The Aam Aadmi Party (AAP) went big this Lok Sabha election fielding more than 400 candidates across the country.
AAP convener Arvind Kejriwal waves at his supporters during his road show in Varanasi. (PTI Photo)
But its units in states like Bihar, Madhya Pradesh, Rajasthan and Gujarat, where the party is unlikely to open an account, are in disarray and could face split or exodus of its members after the results are declared on May 16.
“We could see upheaval in the state unit after the results come in,” Ajit Kumar Singh, an office bearer in the Bihar unit told HT.
The reasons, he said, varied from resentment over the selection of candidates to disconnect between the state unit and the central leadership. “The central leadership should have kept a close watch on what is going on in state units,” he said.
AAP is contesting all 40 seats in Bihar, and if Singh is to be believed, the party does not hope to win any.
In Madhya Pradesh, a party office-bearer said there was no check on the kind of people who joined the party and as a result, AAP’s survival in the state is dependent on how many of the 29 candidates it fielded win. “Majority joined AAP to milk the party’s popularity after the Delhi assembly results, and if the results are not favourable they might not stay on in the party,” he said.
The party’s state convener Abhay Verma admitted if it fails to win any seat, AAP will find it difficult to survive.
“We are hoping to win one seat, but if that does not happen we are going to have a difficult time,” he said.
The situation is not very different in Rajasthan where AAP’s state convener Ashok Jain said the party would have had the chance to win a few seats if the central leadership had devoted more time.
“Of course, Arvind Kejriwal’s rally here would have made a huge difference, but then I am aware that the demand for him was from all over the country,” he said.

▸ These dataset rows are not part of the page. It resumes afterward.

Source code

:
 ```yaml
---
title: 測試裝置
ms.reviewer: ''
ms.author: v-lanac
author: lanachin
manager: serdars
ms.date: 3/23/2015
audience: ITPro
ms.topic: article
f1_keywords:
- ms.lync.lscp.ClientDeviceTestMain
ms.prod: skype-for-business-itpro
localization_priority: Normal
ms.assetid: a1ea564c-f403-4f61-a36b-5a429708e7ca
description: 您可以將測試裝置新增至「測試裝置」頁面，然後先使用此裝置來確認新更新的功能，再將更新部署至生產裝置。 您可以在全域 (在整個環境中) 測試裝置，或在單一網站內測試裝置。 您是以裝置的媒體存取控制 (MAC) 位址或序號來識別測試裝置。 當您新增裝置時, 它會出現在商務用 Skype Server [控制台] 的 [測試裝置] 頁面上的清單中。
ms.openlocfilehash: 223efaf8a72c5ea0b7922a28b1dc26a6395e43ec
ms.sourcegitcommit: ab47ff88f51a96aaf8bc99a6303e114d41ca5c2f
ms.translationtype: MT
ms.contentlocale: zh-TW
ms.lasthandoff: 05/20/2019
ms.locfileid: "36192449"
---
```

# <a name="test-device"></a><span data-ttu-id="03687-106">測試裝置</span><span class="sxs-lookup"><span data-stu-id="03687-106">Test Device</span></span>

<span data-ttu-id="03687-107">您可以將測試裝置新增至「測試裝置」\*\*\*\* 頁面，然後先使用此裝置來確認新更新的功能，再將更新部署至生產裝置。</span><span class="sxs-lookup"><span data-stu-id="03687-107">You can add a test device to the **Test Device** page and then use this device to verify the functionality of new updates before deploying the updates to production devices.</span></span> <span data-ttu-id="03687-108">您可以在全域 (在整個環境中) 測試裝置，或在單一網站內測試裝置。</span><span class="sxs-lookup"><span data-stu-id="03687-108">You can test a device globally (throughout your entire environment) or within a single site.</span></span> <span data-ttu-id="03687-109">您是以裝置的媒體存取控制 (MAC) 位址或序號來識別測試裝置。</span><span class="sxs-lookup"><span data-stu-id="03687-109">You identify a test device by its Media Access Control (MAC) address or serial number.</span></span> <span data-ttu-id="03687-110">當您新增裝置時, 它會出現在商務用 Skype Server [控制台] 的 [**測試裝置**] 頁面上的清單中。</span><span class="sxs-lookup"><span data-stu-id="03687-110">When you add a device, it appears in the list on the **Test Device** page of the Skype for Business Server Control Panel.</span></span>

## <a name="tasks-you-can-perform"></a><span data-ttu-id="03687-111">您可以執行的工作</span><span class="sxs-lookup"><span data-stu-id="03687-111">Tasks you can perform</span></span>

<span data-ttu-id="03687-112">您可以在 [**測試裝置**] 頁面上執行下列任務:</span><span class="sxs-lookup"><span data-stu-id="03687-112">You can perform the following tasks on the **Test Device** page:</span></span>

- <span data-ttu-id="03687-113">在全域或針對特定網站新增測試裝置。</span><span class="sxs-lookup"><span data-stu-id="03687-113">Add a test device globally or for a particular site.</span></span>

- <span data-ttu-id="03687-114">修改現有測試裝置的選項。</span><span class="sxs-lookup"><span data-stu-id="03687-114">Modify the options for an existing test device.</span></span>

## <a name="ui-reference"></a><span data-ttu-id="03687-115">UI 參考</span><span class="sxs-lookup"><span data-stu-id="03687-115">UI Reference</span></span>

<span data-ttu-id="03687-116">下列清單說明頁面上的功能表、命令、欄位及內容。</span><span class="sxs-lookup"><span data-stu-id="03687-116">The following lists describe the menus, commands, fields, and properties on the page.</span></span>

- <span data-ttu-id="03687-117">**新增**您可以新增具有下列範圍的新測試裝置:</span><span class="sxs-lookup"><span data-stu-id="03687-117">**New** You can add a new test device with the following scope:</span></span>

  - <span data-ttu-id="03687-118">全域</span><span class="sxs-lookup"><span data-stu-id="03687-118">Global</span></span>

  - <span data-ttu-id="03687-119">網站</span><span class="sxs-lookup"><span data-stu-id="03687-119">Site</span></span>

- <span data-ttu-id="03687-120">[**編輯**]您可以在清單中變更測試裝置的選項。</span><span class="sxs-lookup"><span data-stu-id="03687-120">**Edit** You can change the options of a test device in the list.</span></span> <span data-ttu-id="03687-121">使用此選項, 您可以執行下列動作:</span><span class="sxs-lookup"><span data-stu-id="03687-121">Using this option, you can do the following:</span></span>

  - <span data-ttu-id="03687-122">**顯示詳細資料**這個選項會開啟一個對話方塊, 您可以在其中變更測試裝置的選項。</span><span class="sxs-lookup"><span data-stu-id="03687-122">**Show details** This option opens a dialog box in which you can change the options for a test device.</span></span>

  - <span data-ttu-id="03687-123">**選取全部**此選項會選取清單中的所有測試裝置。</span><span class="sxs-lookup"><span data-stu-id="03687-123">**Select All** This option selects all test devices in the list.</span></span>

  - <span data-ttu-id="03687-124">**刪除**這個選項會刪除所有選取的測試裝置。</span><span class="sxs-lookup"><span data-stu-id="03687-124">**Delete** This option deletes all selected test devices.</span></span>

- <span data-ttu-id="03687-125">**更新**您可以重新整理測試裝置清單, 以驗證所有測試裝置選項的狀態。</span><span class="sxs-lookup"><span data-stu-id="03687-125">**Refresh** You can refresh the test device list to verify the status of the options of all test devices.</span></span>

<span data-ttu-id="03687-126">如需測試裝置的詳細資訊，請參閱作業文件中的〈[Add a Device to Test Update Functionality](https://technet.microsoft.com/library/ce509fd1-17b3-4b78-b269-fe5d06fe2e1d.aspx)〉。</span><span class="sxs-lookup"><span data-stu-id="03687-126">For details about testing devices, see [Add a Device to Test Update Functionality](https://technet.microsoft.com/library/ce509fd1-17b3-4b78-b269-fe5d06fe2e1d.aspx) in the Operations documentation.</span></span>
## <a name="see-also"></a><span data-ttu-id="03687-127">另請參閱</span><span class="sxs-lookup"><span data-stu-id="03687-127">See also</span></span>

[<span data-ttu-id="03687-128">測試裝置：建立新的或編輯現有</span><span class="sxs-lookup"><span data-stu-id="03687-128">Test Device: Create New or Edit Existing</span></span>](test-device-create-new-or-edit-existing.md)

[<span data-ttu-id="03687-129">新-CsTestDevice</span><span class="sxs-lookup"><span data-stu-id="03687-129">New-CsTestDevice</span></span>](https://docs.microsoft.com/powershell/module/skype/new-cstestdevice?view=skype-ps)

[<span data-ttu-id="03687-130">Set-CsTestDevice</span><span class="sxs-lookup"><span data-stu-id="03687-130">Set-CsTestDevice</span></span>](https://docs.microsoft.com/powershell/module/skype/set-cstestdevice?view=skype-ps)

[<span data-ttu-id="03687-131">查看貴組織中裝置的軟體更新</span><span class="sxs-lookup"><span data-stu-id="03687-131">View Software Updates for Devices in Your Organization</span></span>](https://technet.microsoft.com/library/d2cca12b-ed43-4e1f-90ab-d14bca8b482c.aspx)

Out of the total 22 candidates the party fielded in Rajasthan, the party expects to win Kota from where Jain contested.
In Gujarat, the party is facing factionalism between those who have been associated with different movements in the state and others with political background.
“The fight between those from Bhartiya Kisan Sangh, the farmer’s wing of the BJP and others who have been activists, will come out in the open after the election results are declared,” a party member said.